The food you eat obviously has an effect on your ability to stay focused, alert and clear-sighted day to day, but how often do you think about how the quality of your diet actually supports your long-term brain health? Eating for brain heath isn’t just about achieving optimal mental performance now, it’s about making sure your mental cognition stays strong into your golden years. Add more of these super foods into your diet and start boosting up your brain power now:


One study found that the natural nitrates in beets cause increased blood flow to the brain, which in turn bring more oxygen and nutrients, which improves mental performance. It may even stave off certain forms of dementia. Other foods that contain these natural nitrites? Celery, cabbage and spinach. Look for raw juices or smoothies that contain these ingredients, or blend them up yourself to start your day with a serious brain boost.

Dark leafy greens

Kale may have had it’s 15 minutes of food-trend fame a couple of years ago, but it and its other leafy green counterparts, still hold real value for brain health. One study proved that tracked participants for 5 years found that those who ate 1 – 2 servings of leafy greens (spinach, kale, collards and mustard greens) had cognitive ability of a person 11 years younger, compared to those participants who consumed none. This is all thanks to the vitamin K in these dark leafy greens. Amp up your daily salad with additional greens, or blend some into your morning smoothie.
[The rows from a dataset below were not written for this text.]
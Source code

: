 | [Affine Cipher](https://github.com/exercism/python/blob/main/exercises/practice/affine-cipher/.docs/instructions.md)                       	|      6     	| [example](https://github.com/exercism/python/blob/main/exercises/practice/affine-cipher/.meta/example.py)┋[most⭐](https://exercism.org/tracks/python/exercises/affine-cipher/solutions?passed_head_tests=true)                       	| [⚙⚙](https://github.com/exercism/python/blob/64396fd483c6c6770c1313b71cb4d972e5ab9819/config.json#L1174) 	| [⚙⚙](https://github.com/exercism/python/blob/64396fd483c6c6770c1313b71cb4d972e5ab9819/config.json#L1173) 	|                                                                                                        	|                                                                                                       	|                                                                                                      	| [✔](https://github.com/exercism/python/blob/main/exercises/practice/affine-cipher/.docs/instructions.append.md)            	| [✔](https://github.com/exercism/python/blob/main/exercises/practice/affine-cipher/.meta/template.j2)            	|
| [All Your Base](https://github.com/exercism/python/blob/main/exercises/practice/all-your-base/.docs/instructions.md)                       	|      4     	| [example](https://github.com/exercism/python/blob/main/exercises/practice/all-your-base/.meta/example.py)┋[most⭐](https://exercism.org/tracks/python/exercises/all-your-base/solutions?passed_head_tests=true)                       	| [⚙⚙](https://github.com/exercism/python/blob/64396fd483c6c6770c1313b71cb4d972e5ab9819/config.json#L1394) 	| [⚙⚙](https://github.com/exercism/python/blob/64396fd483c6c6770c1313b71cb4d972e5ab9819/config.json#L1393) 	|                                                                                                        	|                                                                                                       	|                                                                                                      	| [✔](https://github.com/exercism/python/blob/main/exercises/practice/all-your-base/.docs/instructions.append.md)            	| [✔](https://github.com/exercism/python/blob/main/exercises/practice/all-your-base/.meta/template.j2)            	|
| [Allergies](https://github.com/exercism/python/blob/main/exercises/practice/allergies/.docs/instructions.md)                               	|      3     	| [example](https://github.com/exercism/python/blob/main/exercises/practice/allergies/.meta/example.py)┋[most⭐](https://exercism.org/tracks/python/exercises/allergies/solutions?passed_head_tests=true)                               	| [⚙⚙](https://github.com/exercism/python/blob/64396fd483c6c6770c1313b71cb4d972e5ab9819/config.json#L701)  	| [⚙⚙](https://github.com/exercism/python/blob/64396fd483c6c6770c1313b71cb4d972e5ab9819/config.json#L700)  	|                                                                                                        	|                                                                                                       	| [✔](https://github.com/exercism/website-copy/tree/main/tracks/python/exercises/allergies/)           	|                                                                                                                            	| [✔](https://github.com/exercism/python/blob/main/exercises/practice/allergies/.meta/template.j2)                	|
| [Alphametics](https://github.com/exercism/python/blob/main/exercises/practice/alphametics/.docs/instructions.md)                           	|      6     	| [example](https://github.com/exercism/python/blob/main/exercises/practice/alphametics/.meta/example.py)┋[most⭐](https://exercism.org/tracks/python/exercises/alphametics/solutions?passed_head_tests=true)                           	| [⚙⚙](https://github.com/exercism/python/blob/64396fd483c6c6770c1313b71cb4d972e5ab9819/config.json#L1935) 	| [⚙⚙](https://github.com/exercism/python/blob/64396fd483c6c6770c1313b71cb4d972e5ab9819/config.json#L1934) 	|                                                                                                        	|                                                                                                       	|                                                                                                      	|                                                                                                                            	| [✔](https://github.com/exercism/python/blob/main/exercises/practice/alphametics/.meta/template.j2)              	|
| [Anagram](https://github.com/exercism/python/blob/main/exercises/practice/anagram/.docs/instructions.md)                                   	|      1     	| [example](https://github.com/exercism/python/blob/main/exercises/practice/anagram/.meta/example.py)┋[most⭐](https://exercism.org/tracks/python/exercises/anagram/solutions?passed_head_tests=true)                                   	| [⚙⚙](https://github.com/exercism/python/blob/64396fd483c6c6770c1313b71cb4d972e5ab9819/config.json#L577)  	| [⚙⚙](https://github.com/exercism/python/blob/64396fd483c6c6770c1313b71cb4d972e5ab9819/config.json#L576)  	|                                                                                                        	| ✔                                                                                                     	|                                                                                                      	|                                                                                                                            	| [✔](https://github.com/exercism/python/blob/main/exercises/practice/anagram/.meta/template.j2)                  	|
Walnuts are definitely a smart snack choice. They’re a powerhouse of nutrients considered important for brain function, including manganese, copper, iron, calcium, folic acid, Vitamin E, and antioxidants that may help to counteract age-related cognitive decline. Snack on a handful per day when the 3 PM munchies hit to get their benefits.


Our brains are made up of 60% fat, hence, they need it to function properly. Avocados are full of heart-healthy monounsaturated fats – accounting for up to 82% of the fruit’s total calories – that help promote bloodflow in the brain. They’re also high in vitamin K and folate which prevent blood clots in the brain and help improve cognitive function, especially both memory and concentration. Mash these tasty foods up and use as a simple dip with crudites or crackers, or use as a plant-cased butter substitute on toast.


Eggs are rich in choline, a B vitamin-like nutrient that had been linked with improved brain function. Case in point: one study tracked the eating habits of nearly 1,400 healthy adults for 10 years and found that choline intake correlated positively with better performance on certain memory tests. Just one egg contains about 145 mg, and experts say women should get 425 milligrams per day. Make it a habit to crack a couple of these for breakfast – not just when you’ve got a particularly demanding day at the office.